→ **WHAT TO DO**
Starting at the line that contains "That's where [Clarity](../clarity/)", output each line through the end of the data exactly, and nothing more.
[EXCERPTED RECORDS Boundary: Start]
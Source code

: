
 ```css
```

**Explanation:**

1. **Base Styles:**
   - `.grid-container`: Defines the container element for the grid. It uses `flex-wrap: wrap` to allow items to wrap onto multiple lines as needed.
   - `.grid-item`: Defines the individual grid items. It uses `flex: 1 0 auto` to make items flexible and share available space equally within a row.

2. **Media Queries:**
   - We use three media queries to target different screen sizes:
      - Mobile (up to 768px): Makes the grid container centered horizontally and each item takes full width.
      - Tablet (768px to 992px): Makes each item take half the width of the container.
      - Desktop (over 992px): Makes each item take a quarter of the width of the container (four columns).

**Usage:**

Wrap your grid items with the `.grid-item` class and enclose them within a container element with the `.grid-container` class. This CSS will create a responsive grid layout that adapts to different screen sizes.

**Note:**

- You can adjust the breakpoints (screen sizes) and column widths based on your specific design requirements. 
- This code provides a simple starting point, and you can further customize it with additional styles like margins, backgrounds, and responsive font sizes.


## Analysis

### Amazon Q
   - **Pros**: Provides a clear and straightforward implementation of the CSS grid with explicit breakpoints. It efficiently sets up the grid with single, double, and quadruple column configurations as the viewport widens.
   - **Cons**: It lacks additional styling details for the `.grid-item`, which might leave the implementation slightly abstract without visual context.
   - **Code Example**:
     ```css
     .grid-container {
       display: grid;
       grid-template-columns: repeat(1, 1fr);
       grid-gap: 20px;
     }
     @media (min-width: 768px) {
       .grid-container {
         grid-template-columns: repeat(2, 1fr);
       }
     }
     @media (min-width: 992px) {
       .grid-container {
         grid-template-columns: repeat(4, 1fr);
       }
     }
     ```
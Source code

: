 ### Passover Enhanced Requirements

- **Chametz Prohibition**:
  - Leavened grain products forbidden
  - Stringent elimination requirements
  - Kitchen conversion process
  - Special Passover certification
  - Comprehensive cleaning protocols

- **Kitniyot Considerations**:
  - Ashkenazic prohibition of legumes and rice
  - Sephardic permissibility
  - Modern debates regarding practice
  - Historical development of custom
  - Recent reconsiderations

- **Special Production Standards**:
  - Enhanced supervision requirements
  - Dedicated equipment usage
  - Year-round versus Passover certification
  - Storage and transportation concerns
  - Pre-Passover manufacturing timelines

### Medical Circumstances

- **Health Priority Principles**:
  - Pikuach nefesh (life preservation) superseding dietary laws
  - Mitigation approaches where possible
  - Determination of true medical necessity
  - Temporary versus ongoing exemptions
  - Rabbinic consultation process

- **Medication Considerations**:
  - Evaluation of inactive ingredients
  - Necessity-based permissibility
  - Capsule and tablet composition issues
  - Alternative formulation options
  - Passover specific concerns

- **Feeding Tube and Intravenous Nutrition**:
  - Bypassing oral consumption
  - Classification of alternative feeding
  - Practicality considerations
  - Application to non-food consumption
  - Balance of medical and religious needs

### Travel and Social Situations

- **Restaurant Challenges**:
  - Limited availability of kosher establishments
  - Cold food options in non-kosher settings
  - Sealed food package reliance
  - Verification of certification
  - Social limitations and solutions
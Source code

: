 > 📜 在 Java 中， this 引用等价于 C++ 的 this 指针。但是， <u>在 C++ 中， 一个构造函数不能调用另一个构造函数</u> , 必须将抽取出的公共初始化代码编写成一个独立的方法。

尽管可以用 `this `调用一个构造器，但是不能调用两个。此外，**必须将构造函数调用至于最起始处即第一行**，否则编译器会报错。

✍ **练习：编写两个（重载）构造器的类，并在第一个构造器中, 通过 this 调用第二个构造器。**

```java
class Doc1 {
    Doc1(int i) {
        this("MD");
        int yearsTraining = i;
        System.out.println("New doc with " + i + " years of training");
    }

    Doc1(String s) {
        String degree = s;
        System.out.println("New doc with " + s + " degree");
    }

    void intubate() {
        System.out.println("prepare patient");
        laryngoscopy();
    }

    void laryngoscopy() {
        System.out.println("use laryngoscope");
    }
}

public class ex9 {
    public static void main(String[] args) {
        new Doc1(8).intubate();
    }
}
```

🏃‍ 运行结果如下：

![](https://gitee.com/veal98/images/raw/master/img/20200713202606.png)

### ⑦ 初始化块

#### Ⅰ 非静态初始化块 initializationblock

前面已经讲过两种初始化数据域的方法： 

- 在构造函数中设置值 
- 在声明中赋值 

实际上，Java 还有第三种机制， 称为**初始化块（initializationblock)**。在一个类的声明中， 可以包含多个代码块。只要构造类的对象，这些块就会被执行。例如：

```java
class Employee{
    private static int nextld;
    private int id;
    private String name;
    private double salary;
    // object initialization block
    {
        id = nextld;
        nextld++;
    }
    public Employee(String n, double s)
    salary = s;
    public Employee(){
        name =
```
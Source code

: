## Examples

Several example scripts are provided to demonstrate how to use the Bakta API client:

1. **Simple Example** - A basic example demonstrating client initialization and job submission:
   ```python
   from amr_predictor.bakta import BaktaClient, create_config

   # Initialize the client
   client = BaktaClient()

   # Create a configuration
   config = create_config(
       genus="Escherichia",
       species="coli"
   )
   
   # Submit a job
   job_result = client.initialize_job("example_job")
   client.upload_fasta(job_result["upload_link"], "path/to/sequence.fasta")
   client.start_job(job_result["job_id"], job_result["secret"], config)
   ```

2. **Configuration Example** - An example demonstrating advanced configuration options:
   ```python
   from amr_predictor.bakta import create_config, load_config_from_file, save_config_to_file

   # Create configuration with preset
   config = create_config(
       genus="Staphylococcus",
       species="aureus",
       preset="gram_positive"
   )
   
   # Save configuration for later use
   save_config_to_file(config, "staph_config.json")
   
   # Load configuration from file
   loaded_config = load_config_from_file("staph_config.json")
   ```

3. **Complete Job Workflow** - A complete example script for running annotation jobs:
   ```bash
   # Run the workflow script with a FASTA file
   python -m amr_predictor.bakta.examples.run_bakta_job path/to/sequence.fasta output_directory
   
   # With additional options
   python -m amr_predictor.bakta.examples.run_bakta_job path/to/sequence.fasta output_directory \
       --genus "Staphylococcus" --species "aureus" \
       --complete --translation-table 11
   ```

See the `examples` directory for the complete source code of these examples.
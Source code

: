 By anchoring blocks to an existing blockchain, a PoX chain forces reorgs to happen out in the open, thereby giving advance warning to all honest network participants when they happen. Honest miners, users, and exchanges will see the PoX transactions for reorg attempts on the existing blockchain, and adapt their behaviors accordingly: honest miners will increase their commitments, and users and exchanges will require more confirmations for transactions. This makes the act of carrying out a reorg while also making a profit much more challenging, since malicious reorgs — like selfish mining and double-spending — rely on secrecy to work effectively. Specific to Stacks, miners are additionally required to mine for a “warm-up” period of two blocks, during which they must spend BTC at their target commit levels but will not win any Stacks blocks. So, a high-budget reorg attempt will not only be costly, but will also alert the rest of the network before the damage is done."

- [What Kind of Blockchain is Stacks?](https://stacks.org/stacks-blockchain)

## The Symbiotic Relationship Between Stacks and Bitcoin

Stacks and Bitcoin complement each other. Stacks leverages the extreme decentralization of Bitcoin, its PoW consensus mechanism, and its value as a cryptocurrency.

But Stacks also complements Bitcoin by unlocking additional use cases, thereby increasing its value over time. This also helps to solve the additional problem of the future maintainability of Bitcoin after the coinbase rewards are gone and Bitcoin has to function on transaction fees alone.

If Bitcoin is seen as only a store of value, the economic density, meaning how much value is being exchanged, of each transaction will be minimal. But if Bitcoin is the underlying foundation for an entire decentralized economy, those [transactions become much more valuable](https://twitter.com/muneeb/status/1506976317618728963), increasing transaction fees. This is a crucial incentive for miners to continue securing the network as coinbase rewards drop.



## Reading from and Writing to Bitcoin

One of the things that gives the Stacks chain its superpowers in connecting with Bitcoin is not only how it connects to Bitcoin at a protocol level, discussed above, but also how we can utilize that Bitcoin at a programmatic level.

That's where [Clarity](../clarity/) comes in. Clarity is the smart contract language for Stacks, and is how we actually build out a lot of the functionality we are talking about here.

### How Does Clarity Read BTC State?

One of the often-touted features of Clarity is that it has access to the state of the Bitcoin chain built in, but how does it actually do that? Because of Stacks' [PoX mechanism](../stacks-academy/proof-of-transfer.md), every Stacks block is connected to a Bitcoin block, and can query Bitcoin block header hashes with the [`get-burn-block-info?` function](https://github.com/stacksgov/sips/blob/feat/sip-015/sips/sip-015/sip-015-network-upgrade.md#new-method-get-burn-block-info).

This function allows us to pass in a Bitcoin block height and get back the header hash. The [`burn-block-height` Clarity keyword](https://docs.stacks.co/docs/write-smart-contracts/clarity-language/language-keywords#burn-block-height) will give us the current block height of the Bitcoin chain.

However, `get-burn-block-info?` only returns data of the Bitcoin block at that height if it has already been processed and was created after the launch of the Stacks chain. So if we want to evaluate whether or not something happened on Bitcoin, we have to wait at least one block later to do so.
[EXCERPTED RECORDS Boundary: End]
→ **SOLUTION BELOW**
That's where [Clarity](../clarity/) comes in. Clarity is the smart contract language for Stacks, and is how we actually build out a lot of the functionality we are talking about here.

### How Does Clarity Read BTC State?

One of the often-touted features of Clarity is that it has access to the state of the Bitcoin chain built in, but how does it actually do that? Because of Stacks' [PoX mechanism](../stacks-academy/proof-of-transfer.md), every Stacks block is connected to a Bitcoin block, and can query Bitcoin block header hashes with the [`get-burn-block-info?` function](https://github.com/stacksgov/sips/blob/feat/sip-015/sips/sip-015/sip-015-network-upgrade.md#new-method-get-burn-block-info).

This function allows us to pass in a Bitcoin block height and get back the header hash. The [`burn-block-height` Clarity keyword](https://docs.stacks.co/docs/write-smart-contracts/clarity-language/language-keywords#burn-block-height) will give us the current block height of the Bitcoin chain.

However, `get-burn-block-info?` only returns data of the Bitcoin block at that height if it has already been processed and was created after the launch of the Stacks chain. So if we want to evaluate whether or not something happened on Bitcoin, we have to wait at least one block later to do so.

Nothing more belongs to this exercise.